By Halee Hamilton
Driving to school every day can get very tiring. As a commuter, you get home late, you get your homework done even later and, half of the time, and you don’t get to bed until daybreak.
Once you finally fall asleep, the 5 a.m. alarm is buzzing again and another day is beginning.
Driving to school when you are tired can be very hazardous.
According to the National Sleep Foundation’s 2005 “Sleep in America” poll, 60 percent of adult drivers say they have driven a vehicle while feeling drowsy and more than 37 percent have actually fallen asleep at the wheel.
The week before finals my freshman year at Saint Mary-of-the-Woods College, I fell asleep behind the wheel for the first time.
I had been studying the night before and hadn’t gotten much sleep. I pulled up to the stoplight beside the Vigo County Courthouse and was stopped by a red light. I waited for my chance to turn left onto the bridge towards campus.
It was winter. I had my heat cranked-up on high.
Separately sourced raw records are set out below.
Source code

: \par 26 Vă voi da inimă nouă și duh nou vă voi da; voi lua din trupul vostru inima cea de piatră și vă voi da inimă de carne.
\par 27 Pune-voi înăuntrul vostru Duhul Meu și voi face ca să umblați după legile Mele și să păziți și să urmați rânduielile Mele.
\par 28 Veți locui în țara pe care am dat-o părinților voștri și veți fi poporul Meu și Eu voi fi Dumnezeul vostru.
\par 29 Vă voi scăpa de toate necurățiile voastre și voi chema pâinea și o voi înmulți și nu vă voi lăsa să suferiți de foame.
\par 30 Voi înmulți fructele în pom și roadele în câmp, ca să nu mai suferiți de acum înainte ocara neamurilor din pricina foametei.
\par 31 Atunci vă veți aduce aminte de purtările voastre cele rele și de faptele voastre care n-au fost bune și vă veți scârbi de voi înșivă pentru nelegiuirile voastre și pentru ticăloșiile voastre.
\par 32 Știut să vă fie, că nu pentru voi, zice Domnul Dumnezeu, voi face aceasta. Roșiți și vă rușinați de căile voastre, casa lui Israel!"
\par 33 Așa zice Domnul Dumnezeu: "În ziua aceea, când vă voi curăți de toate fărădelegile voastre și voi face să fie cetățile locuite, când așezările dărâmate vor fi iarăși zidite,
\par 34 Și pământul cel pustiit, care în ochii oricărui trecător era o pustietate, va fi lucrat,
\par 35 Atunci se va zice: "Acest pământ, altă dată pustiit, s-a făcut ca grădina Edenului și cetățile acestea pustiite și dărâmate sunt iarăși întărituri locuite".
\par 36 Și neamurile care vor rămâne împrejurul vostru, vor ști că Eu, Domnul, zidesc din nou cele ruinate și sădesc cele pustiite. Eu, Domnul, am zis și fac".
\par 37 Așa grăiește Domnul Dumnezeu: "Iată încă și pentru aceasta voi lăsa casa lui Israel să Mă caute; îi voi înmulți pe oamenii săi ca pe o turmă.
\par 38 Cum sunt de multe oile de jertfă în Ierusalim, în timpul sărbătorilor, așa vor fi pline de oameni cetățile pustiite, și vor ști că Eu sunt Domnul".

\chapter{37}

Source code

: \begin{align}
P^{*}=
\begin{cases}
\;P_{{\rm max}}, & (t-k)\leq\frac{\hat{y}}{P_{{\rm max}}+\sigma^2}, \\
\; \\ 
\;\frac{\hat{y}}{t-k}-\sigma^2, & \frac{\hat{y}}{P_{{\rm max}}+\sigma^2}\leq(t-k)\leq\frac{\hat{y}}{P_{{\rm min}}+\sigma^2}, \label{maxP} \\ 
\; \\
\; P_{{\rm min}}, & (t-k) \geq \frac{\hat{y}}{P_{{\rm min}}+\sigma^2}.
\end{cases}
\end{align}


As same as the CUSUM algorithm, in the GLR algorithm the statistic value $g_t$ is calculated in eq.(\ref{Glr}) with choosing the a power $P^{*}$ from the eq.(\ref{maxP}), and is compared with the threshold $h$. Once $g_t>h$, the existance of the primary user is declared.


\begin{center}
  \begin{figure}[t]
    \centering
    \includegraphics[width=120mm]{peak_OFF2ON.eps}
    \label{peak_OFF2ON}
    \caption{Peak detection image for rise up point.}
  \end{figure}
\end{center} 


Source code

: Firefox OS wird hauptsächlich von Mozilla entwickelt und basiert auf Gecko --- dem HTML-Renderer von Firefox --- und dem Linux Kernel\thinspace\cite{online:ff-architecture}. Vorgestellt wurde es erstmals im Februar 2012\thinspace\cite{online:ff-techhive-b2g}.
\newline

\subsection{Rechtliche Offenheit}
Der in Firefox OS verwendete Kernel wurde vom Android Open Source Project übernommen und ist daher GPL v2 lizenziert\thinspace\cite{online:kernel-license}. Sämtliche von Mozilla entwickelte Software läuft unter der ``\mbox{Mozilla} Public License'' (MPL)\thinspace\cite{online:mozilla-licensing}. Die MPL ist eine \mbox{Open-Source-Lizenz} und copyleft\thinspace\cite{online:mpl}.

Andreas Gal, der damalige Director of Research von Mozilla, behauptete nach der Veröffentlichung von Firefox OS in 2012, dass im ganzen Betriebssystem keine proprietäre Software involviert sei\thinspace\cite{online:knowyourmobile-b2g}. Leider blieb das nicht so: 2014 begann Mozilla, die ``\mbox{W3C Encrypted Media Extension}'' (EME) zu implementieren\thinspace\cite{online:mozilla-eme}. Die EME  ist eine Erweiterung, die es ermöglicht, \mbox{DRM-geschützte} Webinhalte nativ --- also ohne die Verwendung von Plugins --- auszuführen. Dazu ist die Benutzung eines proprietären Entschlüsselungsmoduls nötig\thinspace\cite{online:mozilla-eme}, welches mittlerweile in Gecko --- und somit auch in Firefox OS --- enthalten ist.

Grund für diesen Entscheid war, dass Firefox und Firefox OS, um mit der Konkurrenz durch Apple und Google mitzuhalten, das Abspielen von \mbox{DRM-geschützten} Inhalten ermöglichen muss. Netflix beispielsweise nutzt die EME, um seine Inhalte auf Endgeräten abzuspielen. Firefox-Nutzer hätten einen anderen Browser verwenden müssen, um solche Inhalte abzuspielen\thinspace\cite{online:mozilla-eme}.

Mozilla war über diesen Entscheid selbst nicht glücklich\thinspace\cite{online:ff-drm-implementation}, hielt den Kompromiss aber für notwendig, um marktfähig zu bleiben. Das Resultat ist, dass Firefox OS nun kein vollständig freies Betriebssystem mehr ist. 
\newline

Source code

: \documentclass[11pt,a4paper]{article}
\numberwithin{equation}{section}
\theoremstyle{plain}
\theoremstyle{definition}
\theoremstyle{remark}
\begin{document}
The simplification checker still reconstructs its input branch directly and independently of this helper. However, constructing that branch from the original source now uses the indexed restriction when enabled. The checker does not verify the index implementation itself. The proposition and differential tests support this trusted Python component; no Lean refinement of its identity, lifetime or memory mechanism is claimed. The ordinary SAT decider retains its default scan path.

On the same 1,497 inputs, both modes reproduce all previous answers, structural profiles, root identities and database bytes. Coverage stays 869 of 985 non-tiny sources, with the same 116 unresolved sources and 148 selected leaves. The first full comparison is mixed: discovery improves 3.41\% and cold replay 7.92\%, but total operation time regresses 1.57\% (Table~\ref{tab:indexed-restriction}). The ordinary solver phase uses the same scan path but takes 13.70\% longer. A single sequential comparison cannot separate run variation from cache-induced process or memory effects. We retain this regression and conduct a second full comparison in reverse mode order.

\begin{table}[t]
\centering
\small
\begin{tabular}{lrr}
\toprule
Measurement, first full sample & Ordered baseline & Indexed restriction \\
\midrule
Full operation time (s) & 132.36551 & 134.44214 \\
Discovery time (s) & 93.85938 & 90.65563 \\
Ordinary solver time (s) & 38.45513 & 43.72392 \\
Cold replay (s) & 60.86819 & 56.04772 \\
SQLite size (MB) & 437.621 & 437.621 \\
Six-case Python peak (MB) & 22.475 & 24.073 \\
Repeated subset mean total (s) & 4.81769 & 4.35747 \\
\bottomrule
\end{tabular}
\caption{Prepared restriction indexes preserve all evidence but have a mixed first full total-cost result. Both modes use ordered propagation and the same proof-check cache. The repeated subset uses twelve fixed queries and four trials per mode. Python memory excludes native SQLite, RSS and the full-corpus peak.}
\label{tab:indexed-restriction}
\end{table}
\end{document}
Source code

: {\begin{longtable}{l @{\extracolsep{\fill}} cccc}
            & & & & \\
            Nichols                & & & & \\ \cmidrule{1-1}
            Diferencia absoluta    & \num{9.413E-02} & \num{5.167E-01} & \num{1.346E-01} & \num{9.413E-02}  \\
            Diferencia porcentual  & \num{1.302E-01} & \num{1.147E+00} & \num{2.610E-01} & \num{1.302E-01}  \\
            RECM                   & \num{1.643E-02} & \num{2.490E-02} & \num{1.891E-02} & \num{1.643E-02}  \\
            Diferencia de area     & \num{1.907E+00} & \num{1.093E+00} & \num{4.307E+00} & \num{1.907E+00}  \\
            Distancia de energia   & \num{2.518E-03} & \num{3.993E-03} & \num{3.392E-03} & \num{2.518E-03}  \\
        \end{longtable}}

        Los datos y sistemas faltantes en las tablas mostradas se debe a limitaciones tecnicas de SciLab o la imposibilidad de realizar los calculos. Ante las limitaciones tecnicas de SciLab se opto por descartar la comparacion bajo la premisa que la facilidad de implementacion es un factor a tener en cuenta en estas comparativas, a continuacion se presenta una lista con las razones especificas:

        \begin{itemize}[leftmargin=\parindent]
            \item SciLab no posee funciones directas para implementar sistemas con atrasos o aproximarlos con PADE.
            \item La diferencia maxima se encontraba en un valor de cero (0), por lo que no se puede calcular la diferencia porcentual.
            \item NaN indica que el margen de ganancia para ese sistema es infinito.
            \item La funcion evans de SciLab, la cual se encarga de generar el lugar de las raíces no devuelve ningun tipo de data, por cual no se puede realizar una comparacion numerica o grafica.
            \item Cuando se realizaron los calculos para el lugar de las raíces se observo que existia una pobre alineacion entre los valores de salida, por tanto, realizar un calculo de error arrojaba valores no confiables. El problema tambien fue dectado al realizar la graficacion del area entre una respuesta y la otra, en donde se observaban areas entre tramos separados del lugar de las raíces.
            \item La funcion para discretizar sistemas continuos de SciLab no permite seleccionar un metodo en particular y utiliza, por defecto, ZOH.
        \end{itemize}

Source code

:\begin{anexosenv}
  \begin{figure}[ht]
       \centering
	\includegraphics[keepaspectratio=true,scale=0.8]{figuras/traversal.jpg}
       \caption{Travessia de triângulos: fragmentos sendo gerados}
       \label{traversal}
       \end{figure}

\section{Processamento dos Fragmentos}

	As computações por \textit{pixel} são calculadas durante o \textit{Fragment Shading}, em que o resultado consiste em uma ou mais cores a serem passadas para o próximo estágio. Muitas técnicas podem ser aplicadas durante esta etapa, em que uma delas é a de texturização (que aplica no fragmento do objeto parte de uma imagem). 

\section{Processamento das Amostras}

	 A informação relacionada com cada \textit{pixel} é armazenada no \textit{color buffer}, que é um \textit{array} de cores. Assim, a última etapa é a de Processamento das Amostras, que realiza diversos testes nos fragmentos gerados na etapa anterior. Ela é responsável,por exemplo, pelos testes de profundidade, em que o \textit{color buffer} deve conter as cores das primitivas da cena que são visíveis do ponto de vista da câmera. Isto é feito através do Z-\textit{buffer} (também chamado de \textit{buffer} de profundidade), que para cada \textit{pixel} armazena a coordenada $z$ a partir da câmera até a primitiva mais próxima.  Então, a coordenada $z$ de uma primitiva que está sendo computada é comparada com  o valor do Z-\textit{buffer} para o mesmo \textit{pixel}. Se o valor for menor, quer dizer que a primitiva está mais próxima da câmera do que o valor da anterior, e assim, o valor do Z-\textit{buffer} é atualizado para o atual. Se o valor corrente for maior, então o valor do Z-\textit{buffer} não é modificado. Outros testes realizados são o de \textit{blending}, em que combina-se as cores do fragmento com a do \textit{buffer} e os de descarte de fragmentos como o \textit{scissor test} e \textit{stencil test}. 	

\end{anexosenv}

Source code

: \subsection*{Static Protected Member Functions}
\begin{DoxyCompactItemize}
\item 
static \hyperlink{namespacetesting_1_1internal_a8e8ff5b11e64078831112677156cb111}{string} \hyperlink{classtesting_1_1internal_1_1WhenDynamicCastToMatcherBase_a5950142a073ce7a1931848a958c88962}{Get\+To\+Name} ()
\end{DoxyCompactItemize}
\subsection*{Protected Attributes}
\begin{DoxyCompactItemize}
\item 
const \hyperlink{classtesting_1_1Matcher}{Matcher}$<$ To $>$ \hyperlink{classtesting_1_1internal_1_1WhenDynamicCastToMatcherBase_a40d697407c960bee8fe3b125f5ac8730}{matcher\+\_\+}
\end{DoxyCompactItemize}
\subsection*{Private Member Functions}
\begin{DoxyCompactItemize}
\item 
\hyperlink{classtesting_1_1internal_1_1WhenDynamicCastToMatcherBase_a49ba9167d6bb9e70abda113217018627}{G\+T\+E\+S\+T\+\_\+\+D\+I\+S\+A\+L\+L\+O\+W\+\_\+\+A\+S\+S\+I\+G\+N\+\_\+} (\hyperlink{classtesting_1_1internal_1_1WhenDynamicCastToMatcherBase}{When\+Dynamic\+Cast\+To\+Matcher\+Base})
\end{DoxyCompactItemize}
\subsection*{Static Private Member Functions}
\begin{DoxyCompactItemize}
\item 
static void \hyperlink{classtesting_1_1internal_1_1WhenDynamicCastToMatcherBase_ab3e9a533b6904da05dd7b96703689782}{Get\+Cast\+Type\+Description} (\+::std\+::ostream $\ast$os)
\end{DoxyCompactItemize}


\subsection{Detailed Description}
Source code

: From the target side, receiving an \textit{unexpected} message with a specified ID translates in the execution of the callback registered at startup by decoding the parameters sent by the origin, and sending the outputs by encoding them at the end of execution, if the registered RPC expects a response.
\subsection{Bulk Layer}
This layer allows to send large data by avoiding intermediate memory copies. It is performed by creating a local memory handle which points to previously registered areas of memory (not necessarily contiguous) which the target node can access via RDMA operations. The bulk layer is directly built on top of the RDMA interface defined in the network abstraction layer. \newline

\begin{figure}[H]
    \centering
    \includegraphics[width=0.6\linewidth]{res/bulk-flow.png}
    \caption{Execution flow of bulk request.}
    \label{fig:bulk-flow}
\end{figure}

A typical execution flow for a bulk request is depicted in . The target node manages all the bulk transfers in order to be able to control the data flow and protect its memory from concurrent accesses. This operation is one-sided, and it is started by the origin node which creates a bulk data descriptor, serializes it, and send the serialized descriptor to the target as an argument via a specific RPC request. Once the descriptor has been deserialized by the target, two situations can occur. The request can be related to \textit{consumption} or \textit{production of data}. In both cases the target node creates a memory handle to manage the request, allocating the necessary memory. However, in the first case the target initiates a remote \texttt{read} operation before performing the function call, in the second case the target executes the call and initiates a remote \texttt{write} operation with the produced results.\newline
It was warm and cozy and I was beginning to feel drowsy. I tried turning up the volume on my radio, but at that point, it was too late. I must have dozed off because, the next thing I knew, I was looking up at a yellow turning arrow.
I managed to make the light, but, needless to say, the people behind me did not. Believe me when I say these people were not happy! Not only did my lack of sleep make me a hazard behind the wheel, but it also caused some major road rage.
This particular experience may seem kind of funny but it was actually very dangerous. On other occasions, I haven’t actually fallen completely asleep, but I have dozed and swerved off of the road.
This is why it is crucial for you get enough sleep at night. This goes for anyone, but especially commuter students, who are behind the wheel every day.